Una
mirada hacia el misterio trinitario nos esclarece que el Dios de los cristianos
no tiene nada que ver con aquel "soberano solitario" contra el que
luchan racional y, sobre todo, emocionalmente algunos representantes de la
teología feminista. En Dios hay lugar para el otro, para los demás. En su
interior se nos descubre un nosotros eterno, una vida de amor y entrega
infinitos entre el Padre y el Hijo en el Espíritu Santo. La divinidad la posee
el Padre en la absoluta comunión con el Hijo y con el Espíritu Santo.
En la Trinidad, "la totalidad de la
Persona es apertura a la otra, paradigma supremo de la sinceridad y libertad
espiritual a la que deben tender las relaciones interpersonales humanas." Existe
en Dios completa unidad y, a la vez, se pueden descubrir diferencias constantes
que nada tienen que ver con diferencias jerárquicas o de grados de importancia.
Las mujeres que profundicen en este misterio no pueden sentirse oprimidas o
heridas por estos nombres masculinos de Dios.
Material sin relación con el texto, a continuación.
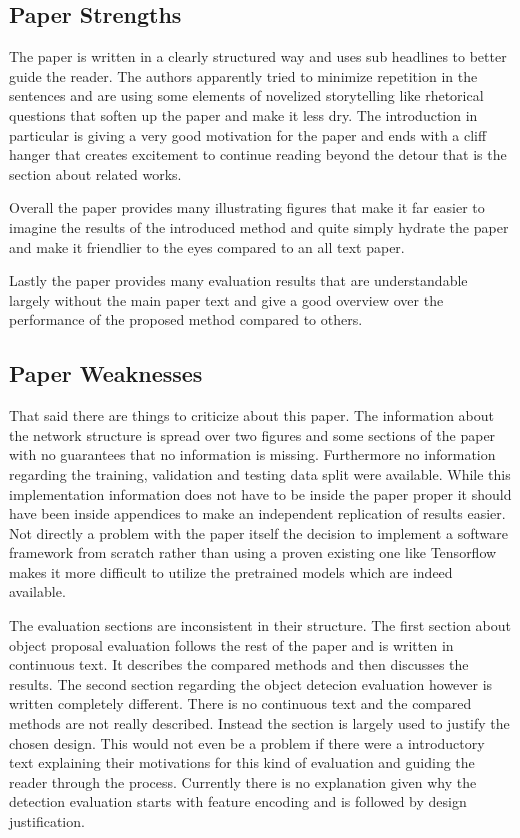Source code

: \documentclass[12pt]{scrartcl}
\begin{document}
\subsection{Paper Strengths} %
\label{sub:paper_strengths}

The paper is written in a clearly structured way and uses sub headlines to
better guide the reader. The authors apparently tried to minimize repetition
in the sentences and are using some elements of novelized storytelling like
rhetorical questions that soften up the paper and make it less dry. The introduction
in particular is giving a very good motivation for the paper and ends with a cliff
hanger that creates excitement to continue reading beyond the detour that is
the section about related works.

Overall the paper provides many illustrating figures that make it far easier
to imagine the results of the introduced method and quite simply hydrate the
paper and make it friendlier to the eyes compared to an all text paper.

Lastly the paper provides many evaluation results that are understandable
largely without the main paper text and give a good overview over the performance
of the proposed method compared to others.


\subsection{Paper Weaknesses} %
\label{sub:paper_weaknesses}

That said there are things to criticize about this paper. The information about
the network structure is spread over two figures and some sections of the paper
with no guarantees that no information is missing. Furthermore no information
regarding the training, validation and testing data split were available. While
this implementation information does not have to be inside the paper proper it
should have been inside appendices to make an independent replication of results
easier. Not directly a problem with the paper itself the decision to implement
a software framework from scratch rather than using a proven existing one like
Tensorflow makes it more difficult to utilize the pretrained models which are
indeed available.

The evaluation sections are inconsistent in their structure. The first section
about object proposal evaluation follows the rest of the paper and is written
in continuous text. It describes the compared methods and then discusses the
results. The second section regarding the object detecion evaluation however
is written completely different. There is no continuous text and the compared
methods are not really described. Instead the section is largely used to justify
the chosen design. This would not even be a problem if there were a introductory
text explaining their motivations for this kind of evaluation and guiding the
reader through the process. Currently there is no explanation given why
the detection evaluation starts with feature encoding and is followed by
design justification.
\end{document}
Padre e Hijo les revelan
precisamente que la distinción es igual de originaria e importante que la
igualdad, que es justamente ella la que hace posible la comunión divina.
Comprender
esto significa poder aceptar las diferencias entre las personas humanas como enriquecimiento.
Y se
comprende cómo llegar al auténtico desarrollo del proprio yo: en la dedicación
afectuosa al otro, al tú divino y al humano.